Dark Money in The CryptoUniverse (Again)

By | May 28, 2021

In July 2017 I wrote an article about dark money and crypto.

Three years later, not much has changed, except the numbers have gotten bigger.

“Dark matter roughly makes up 80% of the universe. Or so the physicists say. We know – or think – dark matter exists because the galaxies stick together when there is not enough observable matter to keep them from flying apart.

“But there is no direct evidence of dark matter. All experiments to “prove” dark matter exists have ended in failure.
This brings us to the cryptocurrency universe, which observable evidence points to it being worth $100 billion more than $1 trillion dollars.”

Back then the amount of offshore money in the world – dark money – was estimated to be $20 trillion dollars.

Now it’s estimated to be as much as $36 trillion.
Nobody wants to talk about the impact of “dark money” on the crypto universe, but it’s there. And the influence of dark money is only going to grow.
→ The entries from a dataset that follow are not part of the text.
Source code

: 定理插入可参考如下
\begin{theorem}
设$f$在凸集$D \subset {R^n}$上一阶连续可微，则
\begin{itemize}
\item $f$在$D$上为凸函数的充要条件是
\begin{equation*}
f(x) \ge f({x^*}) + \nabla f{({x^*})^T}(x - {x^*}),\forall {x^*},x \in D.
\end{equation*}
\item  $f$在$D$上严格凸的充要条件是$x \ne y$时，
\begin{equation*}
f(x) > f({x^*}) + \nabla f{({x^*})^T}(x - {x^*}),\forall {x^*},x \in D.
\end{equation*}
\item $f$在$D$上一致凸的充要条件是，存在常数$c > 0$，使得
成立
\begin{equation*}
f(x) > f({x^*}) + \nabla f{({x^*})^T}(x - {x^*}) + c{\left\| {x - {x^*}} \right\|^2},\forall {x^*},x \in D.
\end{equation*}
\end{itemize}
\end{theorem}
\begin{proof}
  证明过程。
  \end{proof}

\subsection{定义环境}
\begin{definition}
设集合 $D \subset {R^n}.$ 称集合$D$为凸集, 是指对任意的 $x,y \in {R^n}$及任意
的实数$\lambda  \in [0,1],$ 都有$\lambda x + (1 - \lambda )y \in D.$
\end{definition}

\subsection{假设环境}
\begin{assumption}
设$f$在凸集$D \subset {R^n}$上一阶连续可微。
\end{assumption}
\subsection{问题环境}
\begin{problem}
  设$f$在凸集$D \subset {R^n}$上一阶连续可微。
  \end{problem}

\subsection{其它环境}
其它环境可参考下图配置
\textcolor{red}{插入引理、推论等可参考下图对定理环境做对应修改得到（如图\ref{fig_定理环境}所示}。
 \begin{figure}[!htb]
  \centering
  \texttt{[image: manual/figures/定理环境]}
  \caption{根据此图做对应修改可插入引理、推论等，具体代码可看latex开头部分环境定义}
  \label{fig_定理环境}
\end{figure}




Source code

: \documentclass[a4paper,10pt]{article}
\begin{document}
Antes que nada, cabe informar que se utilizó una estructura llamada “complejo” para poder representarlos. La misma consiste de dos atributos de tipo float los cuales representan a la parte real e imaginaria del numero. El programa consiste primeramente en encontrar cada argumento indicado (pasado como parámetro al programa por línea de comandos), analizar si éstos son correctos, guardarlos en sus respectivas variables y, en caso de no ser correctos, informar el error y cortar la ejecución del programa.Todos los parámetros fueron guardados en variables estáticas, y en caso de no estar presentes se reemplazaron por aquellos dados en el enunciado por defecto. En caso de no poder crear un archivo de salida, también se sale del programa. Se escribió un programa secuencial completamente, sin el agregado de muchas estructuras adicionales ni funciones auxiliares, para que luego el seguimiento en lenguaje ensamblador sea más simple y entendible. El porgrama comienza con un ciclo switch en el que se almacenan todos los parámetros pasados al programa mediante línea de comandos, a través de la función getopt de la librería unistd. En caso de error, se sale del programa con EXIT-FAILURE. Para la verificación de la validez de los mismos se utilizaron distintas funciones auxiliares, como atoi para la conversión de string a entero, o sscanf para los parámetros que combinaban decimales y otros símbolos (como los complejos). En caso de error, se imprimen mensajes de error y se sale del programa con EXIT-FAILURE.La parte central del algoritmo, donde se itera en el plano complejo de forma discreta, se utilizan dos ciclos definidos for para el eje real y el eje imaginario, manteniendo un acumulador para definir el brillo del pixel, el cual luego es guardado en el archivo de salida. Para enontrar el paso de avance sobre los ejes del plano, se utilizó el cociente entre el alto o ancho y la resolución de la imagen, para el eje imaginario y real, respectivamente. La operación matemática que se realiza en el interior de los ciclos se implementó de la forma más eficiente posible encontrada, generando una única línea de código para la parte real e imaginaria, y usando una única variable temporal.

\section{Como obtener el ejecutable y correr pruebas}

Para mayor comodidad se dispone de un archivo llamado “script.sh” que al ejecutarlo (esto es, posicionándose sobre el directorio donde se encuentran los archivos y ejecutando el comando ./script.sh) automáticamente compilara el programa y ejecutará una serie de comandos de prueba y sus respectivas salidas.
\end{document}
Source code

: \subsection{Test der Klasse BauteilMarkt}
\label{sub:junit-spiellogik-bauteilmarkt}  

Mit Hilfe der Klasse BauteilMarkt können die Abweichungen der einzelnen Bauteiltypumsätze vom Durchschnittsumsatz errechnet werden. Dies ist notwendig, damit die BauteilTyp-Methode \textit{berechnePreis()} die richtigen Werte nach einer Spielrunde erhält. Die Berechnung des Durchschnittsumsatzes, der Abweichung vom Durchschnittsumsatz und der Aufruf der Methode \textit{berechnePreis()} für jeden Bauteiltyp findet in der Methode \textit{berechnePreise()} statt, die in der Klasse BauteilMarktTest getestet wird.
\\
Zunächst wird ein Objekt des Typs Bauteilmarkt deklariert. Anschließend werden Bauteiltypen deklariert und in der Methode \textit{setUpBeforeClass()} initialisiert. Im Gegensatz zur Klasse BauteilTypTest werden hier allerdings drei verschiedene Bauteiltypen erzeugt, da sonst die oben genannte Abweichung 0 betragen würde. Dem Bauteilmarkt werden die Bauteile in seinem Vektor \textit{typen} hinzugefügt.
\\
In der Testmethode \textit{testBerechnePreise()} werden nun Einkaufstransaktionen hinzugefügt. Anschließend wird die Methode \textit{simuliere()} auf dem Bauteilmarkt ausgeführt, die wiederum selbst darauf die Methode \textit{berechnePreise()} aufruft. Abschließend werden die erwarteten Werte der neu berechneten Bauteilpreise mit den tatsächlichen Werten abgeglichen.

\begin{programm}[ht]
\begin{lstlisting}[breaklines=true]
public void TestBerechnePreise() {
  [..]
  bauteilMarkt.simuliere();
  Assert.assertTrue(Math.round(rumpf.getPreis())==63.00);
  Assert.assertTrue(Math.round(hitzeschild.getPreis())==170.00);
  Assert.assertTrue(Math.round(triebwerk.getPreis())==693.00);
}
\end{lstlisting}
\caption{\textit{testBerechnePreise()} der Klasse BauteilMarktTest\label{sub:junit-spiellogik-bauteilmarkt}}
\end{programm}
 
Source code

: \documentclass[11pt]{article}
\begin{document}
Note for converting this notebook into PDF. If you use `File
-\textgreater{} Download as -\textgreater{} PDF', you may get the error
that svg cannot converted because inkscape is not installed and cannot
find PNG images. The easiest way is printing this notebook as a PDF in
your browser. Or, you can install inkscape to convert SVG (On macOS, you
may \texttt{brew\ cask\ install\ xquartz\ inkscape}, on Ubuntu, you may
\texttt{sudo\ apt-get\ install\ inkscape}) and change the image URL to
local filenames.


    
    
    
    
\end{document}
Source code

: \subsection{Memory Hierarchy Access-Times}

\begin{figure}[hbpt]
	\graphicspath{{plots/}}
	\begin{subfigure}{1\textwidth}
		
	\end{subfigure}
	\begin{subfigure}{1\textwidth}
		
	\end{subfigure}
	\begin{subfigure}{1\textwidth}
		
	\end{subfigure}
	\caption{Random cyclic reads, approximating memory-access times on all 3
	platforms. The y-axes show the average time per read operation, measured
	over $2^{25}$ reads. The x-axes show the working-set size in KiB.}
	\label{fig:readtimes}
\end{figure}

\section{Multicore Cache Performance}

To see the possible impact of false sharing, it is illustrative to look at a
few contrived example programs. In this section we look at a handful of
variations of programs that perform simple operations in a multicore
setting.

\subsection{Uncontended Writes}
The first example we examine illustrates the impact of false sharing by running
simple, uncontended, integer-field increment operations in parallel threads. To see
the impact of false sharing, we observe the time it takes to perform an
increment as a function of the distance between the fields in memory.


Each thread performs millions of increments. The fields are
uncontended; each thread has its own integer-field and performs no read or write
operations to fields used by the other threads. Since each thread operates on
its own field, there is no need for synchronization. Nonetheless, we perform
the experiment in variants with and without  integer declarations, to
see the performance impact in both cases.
Back in 2017, when the total market cap of crypto was only $100 billion, the asset class was literally not big enough nor liquid enough to absorb inflows from the super-rich offshore money. But now it is.

And now dark money doesn’t even have to take chance on the price of Ethereum and Bitcoin oscillating up and down.  

The market cap of US-denominated stablecoins is now more than $85 billion USD.

It’s not a question of whether there will be eventually $1 trillion USD of stablecoins issued, it’s a question of when.

And where are the regulators?

Well, I was at a virtual fintech conference two weeks ago, and a representative from a securities commission was presenting.

During the question period, I asked what the commission thought of Ethereum trading pools.
The answer I got, in a nutshell, was that they are looking at it.

I am thinking until the looking stops and the action starts, dark money is going to keep flowing into crypto uninterrupted, and nobody is going to say anything about it.

I’m not even sure what the regulators CAN do about it, if they ever decide to do anything. But that’s another story.

Until then, dark money (like dark matter in our own physical universe), will make up most of the crypto-universe but we will have trouble (or pretend to) finding evidence it exists.